FIG. 7 shows an example construction of a plating apparatus
according to the present invention. As shown in the drawing, the
plating apparatus comprises a plating section 1 and a control
section 2.
The plating section 1 is provided with a plating bath 11-2 and a
washing apparatus 11-6. The plating bath 11-2 accommodates a
plating solution 11-1 and is further provided with an anode 11-3
disposed in the plating solution 11-1 and a substrate 11-4, such as
a semiconductor wafer, mounted on a wafer holder and disposed
opposite the anode 11-3. The substrate 11-4 serves as a cathode. A
power supply 11-5 is connected between the anode 11-3 and substrate
11-4. The power supply 11-5 supplies a plating current between the
anode 11-3 and substrate 11-4 to form a metallic plating film, such
as a copper film, on the surface of the substrate 11-4.
The washing apparatus 11-6 is provided to wash a substrate 11-4'
after the plating process.
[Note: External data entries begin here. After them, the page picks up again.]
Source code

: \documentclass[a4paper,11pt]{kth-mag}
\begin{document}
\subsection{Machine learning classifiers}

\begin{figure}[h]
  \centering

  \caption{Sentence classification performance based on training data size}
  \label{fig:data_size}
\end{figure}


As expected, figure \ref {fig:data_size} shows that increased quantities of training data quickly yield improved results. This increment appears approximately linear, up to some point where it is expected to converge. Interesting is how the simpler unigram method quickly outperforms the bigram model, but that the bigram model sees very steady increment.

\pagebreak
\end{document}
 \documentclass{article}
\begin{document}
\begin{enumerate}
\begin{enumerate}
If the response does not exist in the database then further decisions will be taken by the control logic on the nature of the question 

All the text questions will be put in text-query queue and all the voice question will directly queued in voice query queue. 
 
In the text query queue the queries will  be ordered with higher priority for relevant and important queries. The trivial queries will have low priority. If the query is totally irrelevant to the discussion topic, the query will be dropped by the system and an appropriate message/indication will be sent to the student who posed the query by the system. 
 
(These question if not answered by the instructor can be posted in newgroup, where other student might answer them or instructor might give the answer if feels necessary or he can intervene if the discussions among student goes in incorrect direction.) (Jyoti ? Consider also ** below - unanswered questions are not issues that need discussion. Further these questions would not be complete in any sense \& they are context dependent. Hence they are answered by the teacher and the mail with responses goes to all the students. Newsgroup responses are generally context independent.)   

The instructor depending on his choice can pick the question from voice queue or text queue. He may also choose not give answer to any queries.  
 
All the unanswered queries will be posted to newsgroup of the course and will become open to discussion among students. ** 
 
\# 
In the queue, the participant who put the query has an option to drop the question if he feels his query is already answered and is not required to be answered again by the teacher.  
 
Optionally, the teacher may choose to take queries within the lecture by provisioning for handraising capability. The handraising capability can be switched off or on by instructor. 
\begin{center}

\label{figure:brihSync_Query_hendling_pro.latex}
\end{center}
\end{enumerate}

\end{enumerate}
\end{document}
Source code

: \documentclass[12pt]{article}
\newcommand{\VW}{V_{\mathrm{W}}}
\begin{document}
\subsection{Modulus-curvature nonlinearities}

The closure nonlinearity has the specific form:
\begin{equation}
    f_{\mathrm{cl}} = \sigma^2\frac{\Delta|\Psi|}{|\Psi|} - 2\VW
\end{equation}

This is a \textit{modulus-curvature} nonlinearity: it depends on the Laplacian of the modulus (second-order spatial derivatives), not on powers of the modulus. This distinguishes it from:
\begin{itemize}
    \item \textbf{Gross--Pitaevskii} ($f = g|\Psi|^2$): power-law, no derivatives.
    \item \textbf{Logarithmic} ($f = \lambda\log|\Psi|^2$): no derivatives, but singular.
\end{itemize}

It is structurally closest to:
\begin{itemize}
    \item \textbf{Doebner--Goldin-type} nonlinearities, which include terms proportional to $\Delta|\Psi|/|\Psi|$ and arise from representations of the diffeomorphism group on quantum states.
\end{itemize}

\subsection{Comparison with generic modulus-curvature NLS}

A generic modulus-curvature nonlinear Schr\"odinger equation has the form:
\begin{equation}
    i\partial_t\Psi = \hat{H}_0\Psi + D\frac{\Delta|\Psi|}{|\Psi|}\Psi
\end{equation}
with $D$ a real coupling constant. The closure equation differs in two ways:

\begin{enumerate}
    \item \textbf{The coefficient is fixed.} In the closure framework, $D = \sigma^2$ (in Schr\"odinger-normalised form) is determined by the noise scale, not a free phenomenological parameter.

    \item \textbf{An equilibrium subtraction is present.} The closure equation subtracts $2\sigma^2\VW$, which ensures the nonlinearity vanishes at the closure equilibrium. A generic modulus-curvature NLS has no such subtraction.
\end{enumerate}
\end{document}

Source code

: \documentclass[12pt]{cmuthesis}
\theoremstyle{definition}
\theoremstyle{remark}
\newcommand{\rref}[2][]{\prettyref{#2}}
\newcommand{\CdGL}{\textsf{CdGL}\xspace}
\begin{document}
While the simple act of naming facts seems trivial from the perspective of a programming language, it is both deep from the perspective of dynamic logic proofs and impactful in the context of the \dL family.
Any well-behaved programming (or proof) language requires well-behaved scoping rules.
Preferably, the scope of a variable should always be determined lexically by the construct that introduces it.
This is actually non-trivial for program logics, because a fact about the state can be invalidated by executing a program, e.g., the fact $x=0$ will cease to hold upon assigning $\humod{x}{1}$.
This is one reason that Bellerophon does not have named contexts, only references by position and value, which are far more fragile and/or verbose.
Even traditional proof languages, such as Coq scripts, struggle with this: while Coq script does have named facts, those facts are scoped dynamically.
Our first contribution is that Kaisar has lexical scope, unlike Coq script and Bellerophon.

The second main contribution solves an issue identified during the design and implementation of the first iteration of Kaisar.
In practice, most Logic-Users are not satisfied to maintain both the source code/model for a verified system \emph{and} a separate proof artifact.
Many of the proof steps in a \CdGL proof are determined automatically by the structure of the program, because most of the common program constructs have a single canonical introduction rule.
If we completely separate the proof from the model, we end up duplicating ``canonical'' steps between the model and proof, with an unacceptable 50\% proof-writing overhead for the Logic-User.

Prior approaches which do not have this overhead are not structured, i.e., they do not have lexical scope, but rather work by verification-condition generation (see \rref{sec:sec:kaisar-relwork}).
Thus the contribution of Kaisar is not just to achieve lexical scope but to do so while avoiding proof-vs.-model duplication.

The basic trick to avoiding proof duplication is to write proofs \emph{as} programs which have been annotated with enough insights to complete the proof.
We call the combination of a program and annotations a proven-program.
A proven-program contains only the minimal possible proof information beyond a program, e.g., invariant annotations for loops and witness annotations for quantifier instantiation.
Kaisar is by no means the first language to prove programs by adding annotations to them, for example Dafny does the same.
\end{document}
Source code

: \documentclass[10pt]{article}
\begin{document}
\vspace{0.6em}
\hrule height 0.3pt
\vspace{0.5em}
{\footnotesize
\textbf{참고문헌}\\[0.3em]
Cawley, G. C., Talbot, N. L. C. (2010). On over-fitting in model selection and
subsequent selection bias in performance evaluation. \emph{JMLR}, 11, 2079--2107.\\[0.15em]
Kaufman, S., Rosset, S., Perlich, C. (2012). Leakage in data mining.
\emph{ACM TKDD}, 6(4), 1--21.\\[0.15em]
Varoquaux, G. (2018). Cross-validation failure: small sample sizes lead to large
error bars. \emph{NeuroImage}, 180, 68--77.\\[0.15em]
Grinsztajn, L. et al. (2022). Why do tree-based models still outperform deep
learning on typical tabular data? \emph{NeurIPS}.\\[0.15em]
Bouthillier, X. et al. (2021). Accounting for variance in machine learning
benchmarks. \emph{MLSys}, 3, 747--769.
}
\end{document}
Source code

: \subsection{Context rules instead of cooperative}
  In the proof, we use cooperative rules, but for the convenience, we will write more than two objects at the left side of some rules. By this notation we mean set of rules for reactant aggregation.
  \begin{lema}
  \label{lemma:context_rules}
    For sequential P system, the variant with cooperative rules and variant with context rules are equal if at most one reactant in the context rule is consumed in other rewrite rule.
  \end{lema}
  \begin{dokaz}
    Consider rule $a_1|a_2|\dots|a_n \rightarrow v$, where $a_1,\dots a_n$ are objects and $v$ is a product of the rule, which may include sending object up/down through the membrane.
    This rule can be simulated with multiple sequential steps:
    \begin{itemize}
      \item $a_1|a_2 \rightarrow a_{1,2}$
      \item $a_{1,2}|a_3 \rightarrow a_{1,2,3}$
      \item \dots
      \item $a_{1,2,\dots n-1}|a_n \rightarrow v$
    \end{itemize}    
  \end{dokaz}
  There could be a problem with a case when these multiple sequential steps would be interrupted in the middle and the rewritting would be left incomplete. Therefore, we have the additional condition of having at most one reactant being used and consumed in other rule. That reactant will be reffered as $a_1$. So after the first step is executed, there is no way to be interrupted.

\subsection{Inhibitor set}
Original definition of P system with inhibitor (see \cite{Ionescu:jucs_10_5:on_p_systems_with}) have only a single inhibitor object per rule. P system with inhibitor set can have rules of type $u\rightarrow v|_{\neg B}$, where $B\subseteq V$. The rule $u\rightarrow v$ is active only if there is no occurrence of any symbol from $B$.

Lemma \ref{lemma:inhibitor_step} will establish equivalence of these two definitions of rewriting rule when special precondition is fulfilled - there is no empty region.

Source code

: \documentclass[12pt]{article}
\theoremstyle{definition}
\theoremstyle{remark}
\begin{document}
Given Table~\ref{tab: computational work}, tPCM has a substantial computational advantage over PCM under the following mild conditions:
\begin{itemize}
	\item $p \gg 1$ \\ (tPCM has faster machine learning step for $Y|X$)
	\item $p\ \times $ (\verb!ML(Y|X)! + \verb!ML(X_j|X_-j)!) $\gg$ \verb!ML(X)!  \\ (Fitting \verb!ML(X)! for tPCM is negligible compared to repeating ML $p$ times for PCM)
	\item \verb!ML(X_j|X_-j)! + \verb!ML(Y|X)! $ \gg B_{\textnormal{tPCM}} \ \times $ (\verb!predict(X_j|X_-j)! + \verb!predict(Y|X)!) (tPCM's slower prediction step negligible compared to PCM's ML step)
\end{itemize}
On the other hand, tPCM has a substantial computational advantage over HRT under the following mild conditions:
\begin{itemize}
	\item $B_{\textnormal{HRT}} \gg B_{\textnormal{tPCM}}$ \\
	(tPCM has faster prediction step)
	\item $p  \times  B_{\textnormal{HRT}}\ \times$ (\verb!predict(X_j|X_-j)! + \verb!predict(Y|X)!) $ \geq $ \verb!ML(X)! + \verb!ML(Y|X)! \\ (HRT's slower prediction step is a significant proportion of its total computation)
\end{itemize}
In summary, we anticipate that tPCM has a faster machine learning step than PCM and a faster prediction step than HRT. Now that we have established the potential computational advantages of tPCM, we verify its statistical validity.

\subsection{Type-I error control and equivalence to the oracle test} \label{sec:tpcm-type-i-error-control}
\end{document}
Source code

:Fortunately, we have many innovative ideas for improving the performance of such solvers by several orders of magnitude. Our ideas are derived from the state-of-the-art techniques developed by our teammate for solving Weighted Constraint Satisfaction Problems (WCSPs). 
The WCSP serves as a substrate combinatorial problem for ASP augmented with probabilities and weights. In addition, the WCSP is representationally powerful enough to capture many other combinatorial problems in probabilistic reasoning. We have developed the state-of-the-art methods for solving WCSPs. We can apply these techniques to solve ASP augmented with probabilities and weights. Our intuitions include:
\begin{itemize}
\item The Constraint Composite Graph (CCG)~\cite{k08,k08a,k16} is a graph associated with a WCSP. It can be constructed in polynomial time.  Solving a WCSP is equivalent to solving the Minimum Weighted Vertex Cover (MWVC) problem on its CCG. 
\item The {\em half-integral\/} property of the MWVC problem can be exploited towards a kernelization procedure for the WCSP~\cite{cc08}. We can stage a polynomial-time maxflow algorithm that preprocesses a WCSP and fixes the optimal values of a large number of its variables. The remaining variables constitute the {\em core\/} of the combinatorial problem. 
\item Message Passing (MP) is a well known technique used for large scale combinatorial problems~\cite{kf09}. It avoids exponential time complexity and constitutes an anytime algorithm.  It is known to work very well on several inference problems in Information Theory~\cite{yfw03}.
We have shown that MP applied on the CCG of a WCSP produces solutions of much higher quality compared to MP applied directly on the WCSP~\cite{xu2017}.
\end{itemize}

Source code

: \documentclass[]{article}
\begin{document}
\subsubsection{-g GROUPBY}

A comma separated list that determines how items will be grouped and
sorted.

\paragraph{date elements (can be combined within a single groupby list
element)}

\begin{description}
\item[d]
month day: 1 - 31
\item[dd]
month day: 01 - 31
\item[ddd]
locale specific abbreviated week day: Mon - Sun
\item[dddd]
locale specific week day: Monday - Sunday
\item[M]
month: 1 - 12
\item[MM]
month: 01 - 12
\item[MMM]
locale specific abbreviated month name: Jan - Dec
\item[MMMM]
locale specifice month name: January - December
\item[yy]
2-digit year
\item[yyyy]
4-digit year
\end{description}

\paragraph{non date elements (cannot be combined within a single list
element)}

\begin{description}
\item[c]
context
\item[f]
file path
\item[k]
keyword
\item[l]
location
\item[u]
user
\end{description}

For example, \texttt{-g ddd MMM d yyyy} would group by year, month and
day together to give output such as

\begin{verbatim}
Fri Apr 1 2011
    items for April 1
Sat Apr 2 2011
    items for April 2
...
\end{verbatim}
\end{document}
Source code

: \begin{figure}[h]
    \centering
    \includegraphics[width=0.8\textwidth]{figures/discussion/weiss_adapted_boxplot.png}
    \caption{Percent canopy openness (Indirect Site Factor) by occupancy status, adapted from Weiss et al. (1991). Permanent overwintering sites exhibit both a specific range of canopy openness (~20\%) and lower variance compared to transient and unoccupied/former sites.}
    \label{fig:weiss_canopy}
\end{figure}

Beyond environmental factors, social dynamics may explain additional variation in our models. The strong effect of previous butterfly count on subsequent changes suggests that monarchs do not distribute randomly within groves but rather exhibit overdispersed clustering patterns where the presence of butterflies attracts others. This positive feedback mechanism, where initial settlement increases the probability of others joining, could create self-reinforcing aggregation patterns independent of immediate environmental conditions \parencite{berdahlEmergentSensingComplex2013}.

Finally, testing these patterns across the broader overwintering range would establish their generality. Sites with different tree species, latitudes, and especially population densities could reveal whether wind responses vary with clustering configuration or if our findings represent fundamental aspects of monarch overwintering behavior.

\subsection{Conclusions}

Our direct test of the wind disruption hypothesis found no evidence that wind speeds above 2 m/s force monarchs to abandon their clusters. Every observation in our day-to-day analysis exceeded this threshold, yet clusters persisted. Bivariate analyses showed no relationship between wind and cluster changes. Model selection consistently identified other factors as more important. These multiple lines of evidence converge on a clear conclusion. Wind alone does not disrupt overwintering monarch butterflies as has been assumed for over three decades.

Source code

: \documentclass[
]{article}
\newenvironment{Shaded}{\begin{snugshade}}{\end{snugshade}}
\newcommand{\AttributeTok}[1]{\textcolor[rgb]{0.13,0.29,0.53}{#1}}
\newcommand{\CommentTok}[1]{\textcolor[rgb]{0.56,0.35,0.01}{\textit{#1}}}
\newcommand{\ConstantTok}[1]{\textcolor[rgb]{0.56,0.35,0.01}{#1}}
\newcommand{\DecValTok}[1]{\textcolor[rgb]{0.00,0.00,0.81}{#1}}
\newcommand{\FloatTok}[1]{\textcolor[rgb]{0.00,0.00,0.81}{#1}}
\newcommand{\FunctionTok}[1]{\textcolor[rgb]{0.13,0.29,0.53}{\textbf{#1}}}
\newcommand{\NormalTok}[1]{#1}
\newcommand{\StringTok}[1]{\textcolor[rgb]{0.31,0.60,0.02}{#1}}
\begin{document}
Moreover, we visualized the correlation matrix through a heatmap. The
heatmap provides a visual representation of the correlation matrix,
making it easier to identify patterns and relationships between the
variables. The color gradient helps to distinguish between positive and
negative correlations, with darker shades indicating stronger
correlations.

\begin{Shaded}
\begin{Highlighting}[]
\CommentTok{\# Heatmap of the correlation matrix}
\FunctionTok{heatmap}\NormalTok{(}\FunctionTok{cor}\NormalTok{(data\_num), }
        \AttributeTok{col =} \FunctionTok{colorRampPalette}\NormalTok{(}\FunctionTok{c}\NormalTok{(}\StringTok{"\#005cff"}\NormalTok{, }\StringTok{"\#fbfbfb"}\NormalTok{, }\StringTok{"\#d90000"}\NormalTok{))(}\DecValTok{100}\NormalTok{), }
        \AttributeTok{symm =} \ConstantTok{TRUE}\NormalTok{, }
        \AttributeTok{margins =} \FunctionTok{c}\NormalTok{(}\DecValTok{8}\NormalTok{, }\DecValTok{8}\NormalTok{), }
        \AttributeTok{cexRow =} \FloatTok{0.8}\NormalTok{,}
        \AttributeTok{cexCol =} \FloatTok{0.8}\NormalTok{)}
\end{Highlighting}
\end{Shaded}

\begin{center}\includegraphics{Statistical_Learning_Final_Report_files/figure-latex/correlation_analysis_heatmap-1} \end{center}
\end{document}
In addition to the substrate 11-4', the
washing apparatus 11-6 includes a nozzle 11-8 for ejecting a wash
water 11-7, such as pure water, at the substrate 11-4'; and a wash
water tank 11-9 for receiving and accommodating a wash water 11-7'
that has already been used after being ejected from the nozzle
11-8. A pump 11-10 is provided to supply wash water 11-7' from the
wash water tank 11-9 to the control section 2.
The control section 2 is provided with a regulating tank 12-1, a
replenishing tank 12-2, a replenishing tank 12-3, a plating
solution recovering apparatus 12-4, a metallic ion extractor 12-5,
and an analyzer 12-6. The regulating tank 12-1 accommodates the
regulated plating solution 11-1. The replenishing tank 12-2
accommodates an additive solution 12-7. The replenishing tank 12-3
accommodates a plating solution 12-8, whose main component is
copper sulfate, for example, having a predetermined concentration.
A pump 12-9 supplies the additive solution 12-7 to the regulating
tank 12-1 via a tube 12-10. A pump 12-11 supplies the plating
solution 12-8 to the regulating tank 12-1 via a tube 12-12.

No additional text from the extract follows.